Tawuran & Bullying: Dampak psikis dan hukum dari aksi perundungan serta kekerasan antar-pelajar.
Balap Liar & Pencurian: Konsekuensi hukum yang dapat merusak catatan kepolisian (SKCK) dan menghambat masa depan pendidikan.
Kejari Buton mengingatkan bahwa kenakalan remaja bukan sekadar kenakalan biasa, melainkan memiliki dampak serius, mulai dari berurusan dengan aparat penegak hukum, dikucilkan dari lingkungan positif, hingga menghambat karier di masa depan.
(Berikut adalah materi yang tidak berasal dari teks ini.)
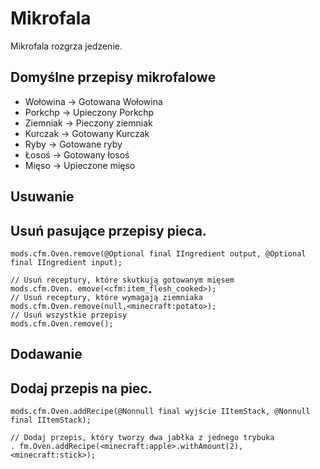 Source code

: # Mikrofala

Mikrofala rozgrza jedzenie.

## Domyślne przepisy mikrofalowe

- Wołowina -> Gotowana Wołowina
- Porkchp -> Upieczony Porkchp
- Ziemniak -> Pieczony ziemniak
- Kurczak -> Gotowany Kurczak
- Ryby -> Gotowane ryby
- Łosoś -> Gotowany łosoś
- Mięso -> Upieczone mięso

## Usuwanie

## Usuń pasujące przepisy pieca.

```zenscript
mods.cfm.Oven.remove(@Optional final IIngredient output, @Optional final IIngredient input);

// Usuń receptury, które skutkują gotowanym mięsem
mods.cfm.Oven. emove(<cfm:item_flesh_cooked>);
// Usuń receptury, które wymagają ziemniaka
mods.cfm.Oven.remove(null,<minecraft:potato>);
// Usuń wszystkie przepisy
mods.cfm.Oven.remove();
```

## Dodawanie

## Dodaj przepis na piec.

```zenscript
mods.cfm.Oven.addRecipe(@Nonnull final wyjście IItemStack, @Nonnull final IItemStack);

// Dodaj przepis, który tworzy dwa jabłka z jednego trybuka
. fm.Oven.addRecipe(<minecraft:apple>.withAmount(2),<minecraft:stick>);
``` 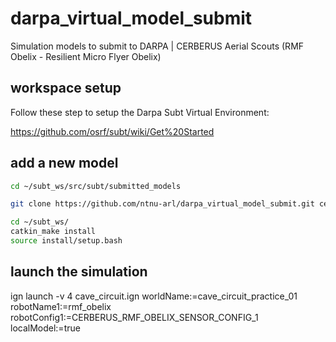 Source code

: # darpa_virtual_model_submit
Simulation models to submit to DARPA | CERBERUS Aerial Scouts (RMF Obelix - Resilient Micro Flyer Obelix)

## workspace setup
Follow these step to setup the Darpa Subt Virtual Environment:

https://github.com/osrf/subt/wiki/Get%20Started

## add a new model

``` bash
cd ~/subt_ws/src/subt/submitted_models

git clone https://github.com/ntnu-arl/darpa_virtual_model_submit.git cerberus_rmf_obelix_sensor_config_1

cd ~/subt_ws/
catkin_make install
source install/setup.bash
```

## launch the simulation
ign launch -v 4 cave_circuit.ign worldName:=cave_circuit_practice_01 robotName1:=rmf_obelix robotConfig1:=CERBERUS_RMF_OBELIX_SENSOR_CONFIG_1 localModel:=true
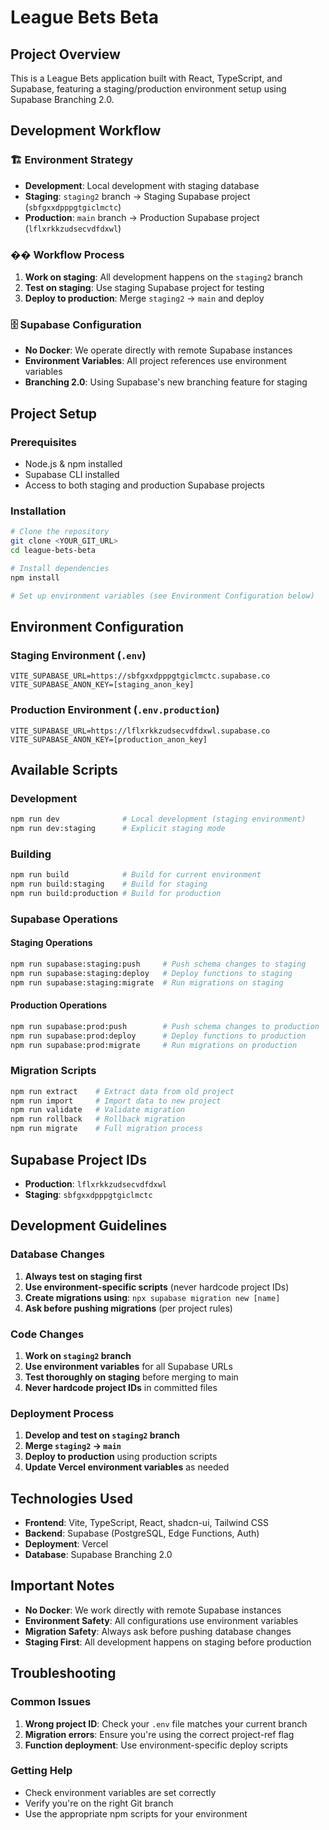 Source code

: # League Bets Beta

## Project Overview

This is a League Bets application built with React, TypeScript, and Supabase, featuring a staging/production environment setup using Supabase Branching 2.0.

## Development Workflow

### 🏗️ Environment Strategy
- **Development**: Local development with staging database
- **Staging**: `staging2` branch → Staging Supabase project (`sbfgxxdpppgtgiclmctc`)
- **Production**: `main` branch → Production Supabase project (`lflxrkkzudsecvdfdxwl`)

### �� Workflow Process
1. **Work on staging**: All development happens on the `staging2` branch
2. **Test on staging**: Use staging Supabase project for testing
3. **Deploy to production**: Merge `staging2` → `main` and deploy

### 🗄️ Supabase Configuration
- **No Docker**: We operate directly with remote Supabase instances
- **Environment Variables**: All project references use environment variables
- **Branching 2.0**: Using Supabase's new branching feature for staging

## Project Setup

### Prerequisites
- Node.js & npm installed
- Supabase CLI installed
- Access to both staging and production Supabase projects

### Installation
```bash
# Clone the repository
git clone <YOUR_GIT_URL>
cd league-bets-beta

# Install dependencies
npm install

# Set up environment variables (see Environment Configuration below)
```

## Environment Configuration

### Staging Environment (`.env`)
```env
VITE_SUPABASE_URL=https://sbfgxxdpppgtgiclmctc.supabase.co
VITE_SUPABASE_ANON_KEY=[staging_anon_key]
```

### Production Environment (`.env.production`)
```env
VITE_SUPABASE_URL=https://lflxrkkzudsecvdfdxwl.supabase.co
VITE_SUPABASE_ANON_KEY=[production_anon_key]
```

## Available Scripts

### Development
```bash
npm run dev              # Local development (staging environment)
npm run dev:staging      # Explicit staging mode
```

### Building
```bash
npm run build            # Build for current environment
npm run build:staging    # Build for staging
npm run build:production # Build for production
```

### Supabase Operations

#### Staging Operations
```bash
npm run supabase:staging:push     # Push schema changes to staging
npm run supabase:staging:deploy   # Deploy functions to staging
npm run supabase:staging:migrate  # Run migrations on staging
```

#### Production Operations
```bash
npm run supabase:prod:push        # Push schema changes to production
npm run supabase:prod:deploy      # Deploy functions to production
npm run supabase:prod:migrate     # Run migrations on production
```

### Migration Scripts
```bash
npm run extract    # Extract data from old project
npm run import     # Import data to new project
npm run validate   # Validate migration
npm run rollback   # Rollback migration
npm run migrate    # Full migration process
```

## Supabase Project IDs

- **Production**: `lflxrkkzudsecvdfdxwl`
- **Staging**: `sbfgxxdpppgtgiclmctc`

## Development Guidelines

### Database Changes
1. **Always test on staging first**
2. **Use environment-specific scripts** (never hardcode project IDs)
3. **Create migrations using**: `npx supabase migration new [name]`
4. **Ask before pushing migrations** (per project rules)

### Code Changes
1. **Work on `staging2` branch**
2. **Use environment variables** for all Supabase URLs
3. **Test thoroughly on staging** before merging to main
4. **Never hardcode project IDs** in committed files

### Deployment Process
1. **Develop and test on `staging2` branch**
2. **Merge `staging2` → `main`**
3. **Deploy to production** using production scripts
4. **Update Vercel environment variables** as needed

## Technologies Used

- **Frontend**: Vite, TypeScript, React, shadcn-ui, Tailwind CSS
- **Backend**: Supabase (PostgreSQL, Edge Functions, Auth)
- **Deployment**: Vercel
- **Database**: Supabase Branching 2.0

## Important Notes

- **No Docker**: We work directly with remote Supabase instances
- **Environment Safety**: All configurations use environment variables
- **Migration Safety**: Always ask before pushing database changes
- **Staging First**: All development happens on staging before production

## Troubleshooting

### Common Issues
1. **Wrong project ID**: Check your `.env` file matches your current branch
2. **Migration errors**: Ensure you're using the correct project-ref flag
3. **Function deployment**: Use environment-specific deploy scripts

### Getting Help
- Check environment variables are set correctly
- Verify you're on the right Git branch
- Use the appropriate npm scripts for your environment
Melalui program ini, Kejaksaan Negeri Buton berharap para pelajar di Kabupaten Buton dapat tumbuh menjadi generasi yang cerdas, berkarakter, dan taat aturan di tengah derasnya arus informasi media sosial.
Kegiatan ditutup dengan sesi tanya jawab di mana para siswa aktif berkonsultasi mengenai persoalan hukum yang sering mereka temui di kehidupan sehari-hari.